1. What pieces of evidence in your portfolio show that you have achieved the desired learning results (DLR)? How does each piece of evidence prove that you have achieved each DLR?
- Pieces of evidence attach on my portfolio such as essays, exams, drafts, etc. had proven that I achieved the desired learning results (DLR). Each piece of evidence proved that I have achieved each DLR, namely: effective communicator, critical and creative thinker, reflective lifelong learner, and service-driven citizens by showing that I have applied grammar rules in our communication tasks, identified and corrected my own grammatical lapses, analyzed my weaknesses in grammar, word choice, and mechanics, as well as set goals and evaluated my progress, and lastly, identified as many errors in billboards/signages or campus publications and I was able to prepare an action plan to correct the errors by placing it on a separate portfolio as part of the requirements on my ENGLCOM Grammar class.
2. What DLR did you find difficult to achieve and why?
- The DLR which I find difficult to achieve was to be a critical and creative thinker. I admit that I am not a student who is an obsessive compulsive when it comes to making my essays coherent, concise, and clear.

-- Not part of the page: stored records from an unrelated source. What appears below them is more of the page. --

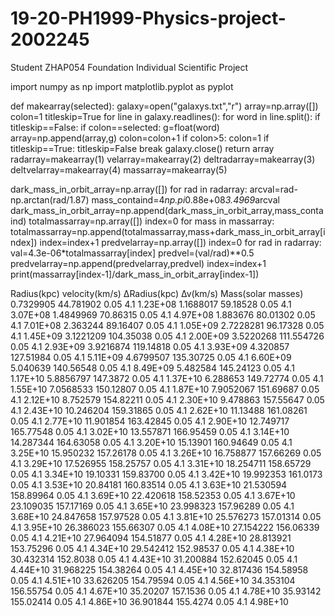 # 19-20-PH1999-Physics-project-2002245
Student ZHAP054 Foundation Individual Scientific Project

import numpy as np
import matplotlib.pyplot as pyplot

def makearray(selected):
  galaxy=open("galaxys.txt","r")
  array=np.array([])
  colon=1
  titleskip=True
  for line in galaxy.readlines():
    for word in line.split():
      if titleskip==False:
        if colon==selected:
          g=float(word)
          array=np.append(array,g)
        colon=colon+1
        if colon>5:
          colon=1
      if titleskip==True:
        titleskip=False
        break
  galaxy.close()
  return array
radarray=makearray(1)
velarray=makearray(2)
deltradarray=makearray(3)
deltvelarray=makearray(4)
massarray=makearray(5)

dark_mass_in_orbit_array=np.array([])
for rad in radarray:
  arcval=rad-np.arctan(rad/1.87)
  mass_containd=4*np.pi*0.88e+08*3.4969*arcval
  dark_mass_in_orbit_array=np.append(dark_mass_in_orbit_array,mass_containd)
totalmassarray=np.array([])
index=0
for mass in massarray:
  totalmassarray=np.append(totalmassarray,mass+dark_mass_in_orbit_array[index])
  index=index+1
predvelarray=np.array([])
index=0
for rad in radarray:
  val=4.3e-06*totalmassarray[index]
  predvel=(val/rad)**0.5
  predvelarray=np.append(predvelarray,predvel)
  index=index+1
print(massarray[index-1]/dark_mass_in_orbit_array[index-1])

Radius(kpc)	velocity(km/s)	∆Radius(kpc)	∆v(km/s)	Mass(solar masses)
0.7329905	44.781902	0.05		4.1		1.23E+08
1.1688017	59.18528	0.05		4.1		3.07E+08
1.4849969	70.86315	0.05		4.1		4.97E+08
1.883676	80.01302	0.05		4.1		7.01E+08
2.363244	89.16407	0.05		4.1		1.05E+09
2.7228281	96.17328	0.05		4.1		1.45E+09
3.1221209	104.35038	0.05		4.1		2.00E+09
3.5220268	111.554726	0.05		4.1		2.93E+09
3.9216874	119.14818	0.05		4.1		3.93E+09
4.320857	127.51984	0.05		4.1		5.11E+09
4.6799507	135.30725	0.05		4.1		6.60E+09
5.040639	140.56548	0.05		4.1		8.49E+09
5.482584	145.24123	0.05		4.1		1.17E+10
5.8856797	147.3872	0.05		4.1		1.37E+10
6.288653	149.72774	0.05		4.1		1.55E+10
7.0568533	150.12807	0.05		4.1		1.87E+10
7.9052067	151.69687	0.05		4.1		2.12E+10
8.752579	154.82211	0.05		4.1		2.30E+10
9.478863	157.55647	0.05		4.1		2.43E+10
10.246204	159.31865	0.05		4.1		2.62E+10
11.13488	161.08261	0.05		4.1		2.77E+10
11.901854	163.42845	0.05		4.1		2.90E+10
12.749717	165.77548	0.05		4.1		3.02E+10
13.557871	166.95459	0.05		4.1		3.14E+10
14.287344	164.63058	0.05		4.1		3.20E+10
15.13901	160.94649	0.05		4.1		3.25E+10
15.950232	157.26178	0.05		4.1		3.26E+10
16.758877	157.66269	0.05		4.1		3.29E+10
17.526955	158.25757	0.05		4.1		3.31E+10
18.254711	158.65729	0.05		4.1		3.34E+10
19.10331	159.83700	0.05		4.1		3.42E+10
19.992353	161.0173	0.05		4.1		3.53E+10
20.84181	160.83514	0.05		4.1		3.63E+10
21.530594	158.89964	0.05		4.1		3.69E+10
22.420618	158.52353	0.05		4.1		3.67E+10
23.109035	157.17169	0.05		4.1		3.65E+10
23.998323	157.96289	0.05		4.1		3.68E+10
24.847658	157.97528	0.05		4.1		3.81E+10
25.576273	157.01314	0.05		4.1		3.95E+10
26.386023	155.66307	0.05		4.1		4.08E+10
27.154222	156.06339	0.05		4.1		4.21E+10
27.964094	154.51877	0.05		4.1		4.28E+10
28.813921	153.75296	0.05		4.1		4.34E+10
29.542412	152.98537	0.05		4.1		4.38E+10
30.432314	152.8038	0.05		4.1		4.43E+10
31.200884	152.62045	0.05		4.1		4.44E+10
31.968225	154.38264	0.05		4.1		4.45E+10
32.817436	154.58958	0.05		4.1		4.51E+10
33.626205	154.79594	0.05		4.1		4.56E+10
34.353104	156.55754	0.05		4.1		4.67E+10
35.20207	157.1536	0.05		4.1		4.78E+10
35.93142	155.02414	0.05		4.1		4.86E+10
36.901844	155.4274	0.05		4.1		4.98E+10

I even confuse my readers because my thoughts and my ideas are not arrange and direct to the point. I am not even a fan of making first and second drafts for my essay. Instead, I write them down immediately on a paper without even correcting my own mistakes and lapses. These are the reasons why I think that this DLR is what I find difficult to achieve.
3. What piece of evidence are you most proud of? Why?
- My diagnostic writing test is the piece of evidence that I am most proud of. We were completely unaware that we were ought to write something that we have learned about English during our elementary and high school years, so I was unprepared. I was definitely shock but overwhelmed at the same time to write an essay after a few months. Not only do I love to write, but I also love the topic that I am writing about, so I enjoyed writing this piece of evidence. When our paper was given back to us by Ms. Steel, I have a lot of corrections to correct, including perfect tense formation, punctuation, and subject verb agreement; nevertheless, I got a 7 out of 8. Not bad!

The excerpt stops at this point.